Unless you are politically pre-disposed to ignore the signs, something seems to be shifting for our "project of civilization". There are many names for it floating around — a bottleneck, a singularity, a critical point. There are many issues that seem most pressing — climate change, resource depletion, population carrying capacity, technology run-away. Each one raises the specter of a moment when change is demanded if we are to continue forward as a technologically advanced species. Understanding what we need to do, and marshalling the will to do, is exactly where Science and Culture come crashing into each other. And that is why I am here.

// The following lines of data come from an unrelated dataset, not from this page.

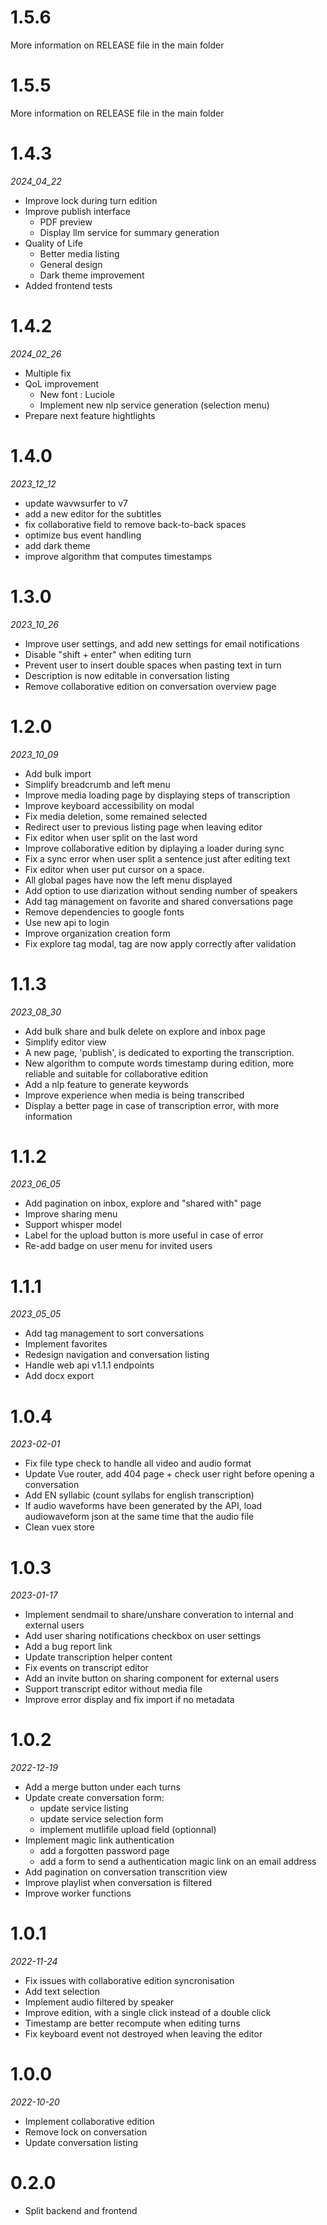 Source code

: # 1.5.6

More information on RELEASE file in the main folder

# 1.5.5

More information on RELEASE file in the main folder

# 1.4.3

_2024_04_22_

- Improve lock during turn edition
- Improve publish interface
  - PDF preview
  - Display llm service for summary generation
- Quality of Life
  - Better media listing
  - General design
  - Dark theme improvement
- Added frontend tests

# 1.4.2

_2024_02_26_

- Multiple fix
- QoL improvement
  - New font : Luciole
  - Implement new nlp service generation (selection menu)
- Prepare next feature hightlights

# 1.4.0

_2023_12_12_

- update wavwsurfer to v7
- add a new editor for the subtitles
- fix collaborative field to remove back-to-back spaces
- optimize bus event handling
- add dark theme
- improve algorithm that computes timestamps

# 1.3.0

_2023_10_26_

- Improve user settings, and add new settings for email notifications
- Disable "shift + enter" when editing turn
- Prevent user to insert double spaces when pasting text in turn
- Description is now editable in conversation listing
- Remove collaborative edition on conversation overview page

# 1.2.0

_2023_10_09_

- Add bulk import
- Simplify breadcrumb and left menu
- Improve media loading page by displaying steps of transcription
- Improve keyboard accessibility on modal
- Fix media deletion, some remained selected
- Redirect user to previous listing page when leaving editor
- Fix editor when user split on the last word
- Improve collaborative edition by diplaying a loader during sync
- Fix a sync error when user split a sentence just after editing text
- Fix editor when user put cursor on a space.
- All global pages have now the left menu displayed
- Add option to use diarization without sending number of speakers
- Add tag management on favorite and shared conversations page
- Remove dependencies to google fonts
- Use new api to login
- Improve organization creation form
- Fix explore tag modal, tag are now apply correctly after validation

# 1.1.3

_2023_08_30_

- Add bulk share and bulk delete on explore and inbox page
- Simplify editor view
- A new page, 'publish', is dedicated to exporting the transcription.
- New algorithm to compute words timestamp during edition, more reliable and suitable for collaborative edition
- Add a nlp feature to generate keywords
- Improve experience when media is being transcribed
- Display a better page in case of transcription error, with more information

# 1.1.2

_2023_06_05_

- Add pagination on inbox, explore and "shared with" page
- Improve sharing menu
- Support whisper model
- Label for the upload button is more useful in case of error
- Re-add badge on user menu for invited users

# 1.1.1

_2023_05_05_

- Add tag management to sort conversations
- Implement favorites
- Redesign navigation and conversation listing
- Handle web api v1.1.1 endpoints
- Add docx export

# 1.0.4

_2023-02-01_

- Fix file type check to handle all video and audio format
- Update Vue router, add 404 page + check user right before opening a conversation
- Add EN syllabic (count syllabs for english transcription)
- If audio waveforms have been generated by the API, load audiowaveform json at the same time that the audio file
- Clean vuex store

# 1.0.3

_2023-01-17_

- Implement sendmail to share/unshare converation to internal and external users
- Add user sharing notifications checkbox on user settings
- Add a bug report link
- Update transcription helper content
- Fix events on transcript editor
- Add an invite button on sharing component for external users
- Support transcript editor without media file
- Improve error display and fix import if no metadata

# 1.0.2

_2022-12-19_

- Add a merge button under each turns
- Update create conversation form:
  - update service listing
  - update service selection form
  - implement mutlifile upload field (optionnal)
- Implement magic link authentication
  - add a forgotten password page
  - add a form to send a authentication magic link on an email address
- Add pagination on conversation transcrition view
- Improve playlist when conversation is filtered
- Improve worker functions

# 1.0.1

_2022-11-24_

- Fix issues with collaborative edition syncronisation
- Add text selection
- Implement audio filtered by speaker
- Improve edition, with a single click instead of a double click
- Timestamp are better recompute when editing turns
- Fix keyboard event not destroyed when leaving the editor

# 1.0.0

_2022-10-20_

- Implement collaborative edition
- Remove lock on conversation
- Update conversation listing

# 0.2.0

- Split backend and frontend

I am in love with science. It's a romance that has never flagged. When I was 5 years old my dad replaced the terror of a booming thunderstorm with awe by explaining the storm as surging electric currents and powerful atmospheric shock waves. Now I am a Professor of Astrophysics at the University of Rochester. My group uses supercomputers to study processes at work in the birth and death of stars. In my spare time I write on science, its' results and its' meaning for magazine like Discover and in books like The Constant Fire: Beyond the Science vs Religion Debate. In the 42 years since my dads' explanation I remain amazed at the power inherent to this process called science and awed at the beauty of the world it reveals. Our ability to discern patterns in the world and then seek causal links that explain those patterns seems like an evolutionary gift, the equilivent of having sharp claws or broad wings.
But science is just one part of the greater evolutionary gift that is self-consciousness and the culture that arises from it. It is easy to think of science as some kind of lumbering giant picking up brute facts and handing them to us in the form of revolutionary technologies (cell phones, atomic weapons, antibiotics). This is a limited view and obscures the tightly woven fabric of human evolution binding science and culture together. The knife-sharp separation of science from other human endeavors like art, politics and spiritual longing is too clean and too abstract to be true or helpful.
That is why I am here. That is why I am part of 13.7: Cosmos and Culture. Like the other members of this group I am interested in understanding the living context in which this fantastically powerful tool we call science should be placed. It is a deep question about the nature of what is true and real in the world. It is a deeply moving question about the nature of our response to the beauty that reveals itself in so many ways including the fruits of scientific activity. And now, in this strange moment we find ourselves in, it is an urgent question. Now there is a harsh imperative to understanding science and its cultural context because it is exactly that collision which we must learn to manage at the crossroads.